* [TASK TO CARRY OUT]: Report only the number of lines in the entries below that hold the word "github".

[Stored data]
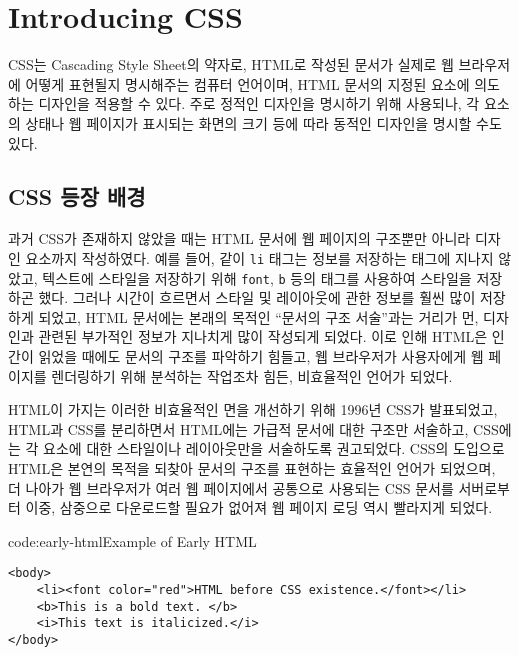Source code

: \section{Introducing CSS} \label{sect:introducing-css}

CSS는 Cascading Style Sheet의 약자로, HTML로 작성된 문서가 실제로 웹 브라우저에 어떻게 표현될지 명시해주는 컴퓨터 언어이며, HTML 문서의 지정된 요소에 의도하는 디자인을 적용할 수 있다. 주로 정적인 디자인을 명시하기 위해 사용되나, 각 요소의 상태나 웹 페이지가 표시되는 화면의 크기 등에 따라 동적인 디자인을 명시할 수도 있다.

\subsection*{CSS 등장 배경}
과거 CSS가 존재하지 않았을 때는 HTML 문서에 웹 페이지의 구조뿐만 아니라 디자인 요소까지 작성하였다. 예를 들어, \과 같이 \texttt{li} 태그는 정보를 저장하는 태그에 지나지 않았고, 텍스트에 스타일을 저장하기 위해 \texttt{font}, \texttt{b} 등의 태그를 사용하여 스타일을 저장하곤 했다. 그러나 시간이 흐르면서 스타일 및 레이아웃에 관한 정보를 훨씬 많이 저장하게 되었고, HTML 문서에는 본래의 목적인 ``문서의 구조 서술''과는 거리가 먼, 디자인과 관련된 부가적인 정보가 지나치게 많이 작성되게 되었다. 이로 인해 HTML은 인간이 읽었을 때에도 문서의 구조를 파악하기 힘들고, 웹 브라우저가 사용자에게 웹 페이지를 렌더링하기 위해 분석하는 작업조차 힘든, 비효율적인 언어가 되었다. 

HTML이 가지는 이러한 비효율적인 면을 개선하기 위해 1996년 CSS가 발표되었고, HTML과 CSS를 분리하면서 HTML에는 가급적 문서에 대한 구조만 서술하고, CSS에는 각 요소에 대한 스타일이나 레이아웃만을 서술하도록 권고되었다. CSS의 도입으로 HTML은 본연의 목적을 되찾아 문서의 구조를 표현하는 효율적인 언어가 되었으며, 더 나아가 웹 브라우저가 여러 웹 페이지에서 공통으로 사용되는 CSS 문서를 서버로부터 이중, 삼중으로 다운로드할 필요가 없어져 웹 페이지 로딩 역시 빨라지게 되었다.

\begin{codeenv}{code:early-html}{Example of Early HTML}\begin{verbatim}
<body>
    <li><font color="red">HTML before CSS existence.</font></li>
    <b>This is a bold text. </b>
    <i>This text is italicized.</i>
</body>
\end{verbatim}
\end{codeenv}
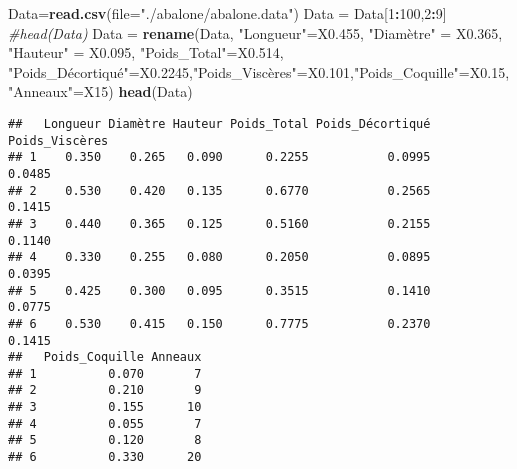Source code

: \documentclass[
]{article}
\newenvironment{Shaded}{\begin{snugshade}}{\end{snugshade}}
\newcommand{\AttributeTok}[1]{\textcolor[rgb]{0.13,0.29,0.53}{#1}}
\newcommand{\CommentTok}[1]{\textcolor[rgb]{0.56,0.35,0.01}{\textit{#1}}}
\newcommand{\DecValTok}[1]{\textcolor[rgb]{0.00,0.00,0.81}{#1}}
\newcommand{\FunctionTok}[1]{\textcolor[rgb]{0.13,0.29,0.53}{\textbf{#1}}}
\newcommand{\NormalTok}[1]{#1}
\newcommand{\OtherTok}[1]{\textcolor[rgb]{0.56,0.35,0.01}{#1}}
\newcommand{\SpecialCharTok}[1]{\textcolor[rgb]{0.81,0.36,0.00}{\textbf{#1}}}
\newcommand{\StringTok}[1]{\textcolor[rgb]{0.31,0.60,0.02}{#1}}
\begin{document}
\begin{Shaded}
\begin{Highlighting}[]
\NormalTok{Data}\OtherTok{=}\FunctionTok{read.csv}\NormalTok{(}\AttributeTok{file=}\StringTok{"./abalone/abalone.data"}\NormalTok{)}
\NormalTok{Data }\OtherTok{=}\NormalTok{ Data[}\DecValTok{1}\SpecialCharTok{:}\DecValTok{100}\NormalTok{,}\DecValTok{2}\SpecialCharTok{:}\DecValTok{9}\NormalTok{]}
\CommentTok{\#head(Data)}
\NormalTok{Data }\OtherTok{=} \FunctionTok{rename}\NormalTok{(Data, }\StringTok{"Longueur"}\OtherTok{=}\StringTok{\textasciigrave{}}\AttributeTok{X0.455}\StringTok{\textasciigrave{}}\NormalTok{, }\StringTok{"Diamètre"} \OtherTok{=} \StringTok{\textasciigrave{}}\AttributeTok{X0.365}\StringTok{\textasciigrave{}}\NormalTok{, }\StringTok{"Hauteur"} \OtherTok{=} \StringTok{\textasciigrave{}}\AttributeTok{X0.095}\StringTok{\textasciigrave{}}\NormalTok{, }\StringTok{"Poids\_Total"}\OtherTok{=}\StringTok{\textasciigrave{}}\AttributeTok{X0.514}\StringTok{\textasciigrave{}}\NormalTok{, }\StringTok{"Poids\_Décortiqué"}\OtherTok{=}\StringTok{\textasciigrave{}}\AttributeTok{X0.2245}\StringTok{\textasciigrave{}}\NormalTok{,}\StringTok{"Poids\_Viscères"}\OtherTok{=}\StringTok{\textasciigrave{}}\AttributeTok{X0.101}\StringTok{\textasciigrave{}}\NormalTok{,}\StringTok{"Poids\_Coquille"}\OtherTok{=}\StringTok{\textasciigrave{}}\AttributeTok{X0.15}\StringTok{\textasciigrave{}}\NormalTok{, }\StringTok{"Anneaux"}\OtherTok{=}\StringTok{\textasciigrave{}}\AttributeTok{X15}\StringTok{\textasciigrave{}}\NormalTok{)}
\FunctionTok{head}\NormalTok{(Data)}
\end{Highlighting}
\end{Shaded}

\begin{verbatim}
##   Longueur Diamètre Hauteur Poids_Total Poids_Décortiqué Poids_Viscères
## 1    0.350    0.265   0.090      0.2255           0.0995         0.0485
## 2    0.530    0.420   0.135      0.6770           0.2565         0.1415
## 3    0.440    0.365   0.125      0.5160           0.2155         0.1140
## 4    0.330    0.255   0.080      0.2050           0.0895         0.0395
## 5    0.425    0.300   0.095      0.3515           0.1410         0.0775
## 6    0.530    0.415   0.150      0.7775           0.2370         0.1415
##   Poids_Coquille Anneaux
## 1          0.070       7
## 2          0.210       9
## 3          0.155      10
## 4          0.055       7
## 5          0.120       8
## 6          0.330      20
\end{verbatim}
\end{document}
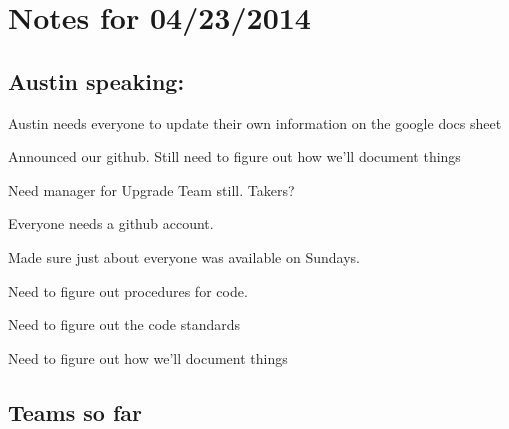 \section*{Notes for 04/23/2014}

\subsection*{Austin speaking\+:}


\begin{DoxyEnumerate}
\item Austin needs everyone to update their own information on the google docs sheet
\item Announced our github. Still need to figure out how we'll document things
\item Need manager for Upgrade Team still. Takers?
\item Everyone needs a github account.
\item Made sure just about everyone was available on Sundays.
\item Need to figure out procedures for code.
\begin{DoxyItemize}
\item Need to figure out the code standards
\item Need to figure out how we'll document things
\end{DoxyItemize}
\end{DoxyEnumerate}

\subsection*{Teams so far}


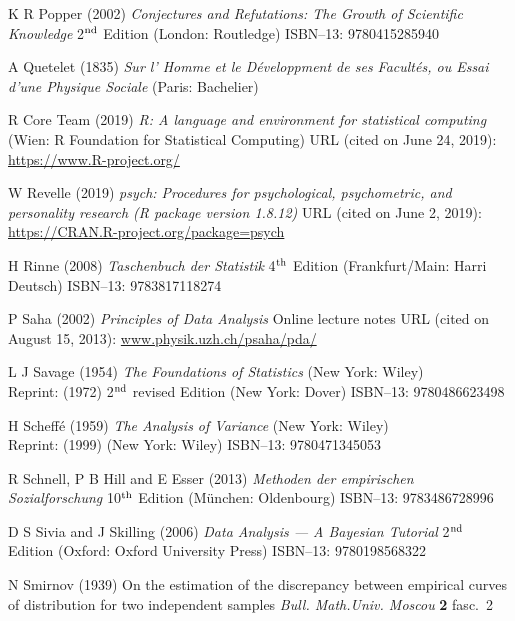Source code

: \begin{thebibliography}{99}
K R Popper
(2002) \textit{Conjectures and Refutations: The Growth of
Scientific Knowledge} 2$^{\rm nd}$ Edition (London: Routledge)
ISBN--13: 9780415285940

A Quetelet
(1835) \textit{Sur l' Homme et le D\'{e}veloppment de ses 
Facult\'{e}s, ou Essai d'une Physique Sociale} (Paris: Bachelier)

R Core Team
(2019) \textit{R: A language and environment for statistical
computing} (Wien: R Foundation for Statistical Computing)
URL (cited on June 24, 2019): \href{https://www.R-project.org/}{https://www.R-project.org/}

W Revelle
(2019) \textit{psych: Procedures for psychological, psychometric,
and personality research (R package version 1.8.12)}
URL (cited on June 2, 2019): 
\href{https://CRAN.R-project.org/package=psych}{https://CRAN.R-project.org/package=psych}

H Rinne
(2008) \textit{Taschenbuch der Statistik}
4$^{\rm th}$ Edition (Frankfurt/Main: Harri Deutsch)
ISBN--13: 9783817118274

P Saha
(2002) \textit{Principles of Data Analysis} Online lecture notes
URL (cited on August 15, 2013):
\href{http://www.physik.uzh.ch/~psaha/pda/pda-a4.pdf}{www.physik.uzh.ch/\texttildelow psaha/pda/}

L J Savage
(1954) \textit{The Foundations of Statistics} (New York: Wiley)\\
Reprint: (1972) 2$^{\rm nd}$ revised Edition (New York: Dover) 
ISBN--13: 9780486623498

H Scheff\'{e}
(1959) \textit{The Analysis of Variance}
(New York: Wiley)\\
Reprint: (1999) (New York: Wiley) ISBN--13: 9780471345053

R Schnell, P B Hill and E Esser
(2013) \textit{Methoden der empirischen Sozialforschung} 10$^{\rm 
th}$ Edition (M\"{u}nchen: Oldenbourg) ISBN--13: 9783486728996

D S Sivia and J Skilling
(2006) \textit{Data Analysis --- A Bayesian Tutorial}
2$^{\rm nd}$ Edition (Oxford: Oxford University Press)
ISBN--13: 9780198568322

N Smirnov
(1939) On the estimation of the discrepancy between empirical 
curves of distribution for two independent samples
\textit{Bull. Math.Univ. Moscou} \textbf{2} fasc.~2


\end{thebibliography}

* [EXERCISE RESULT]: 2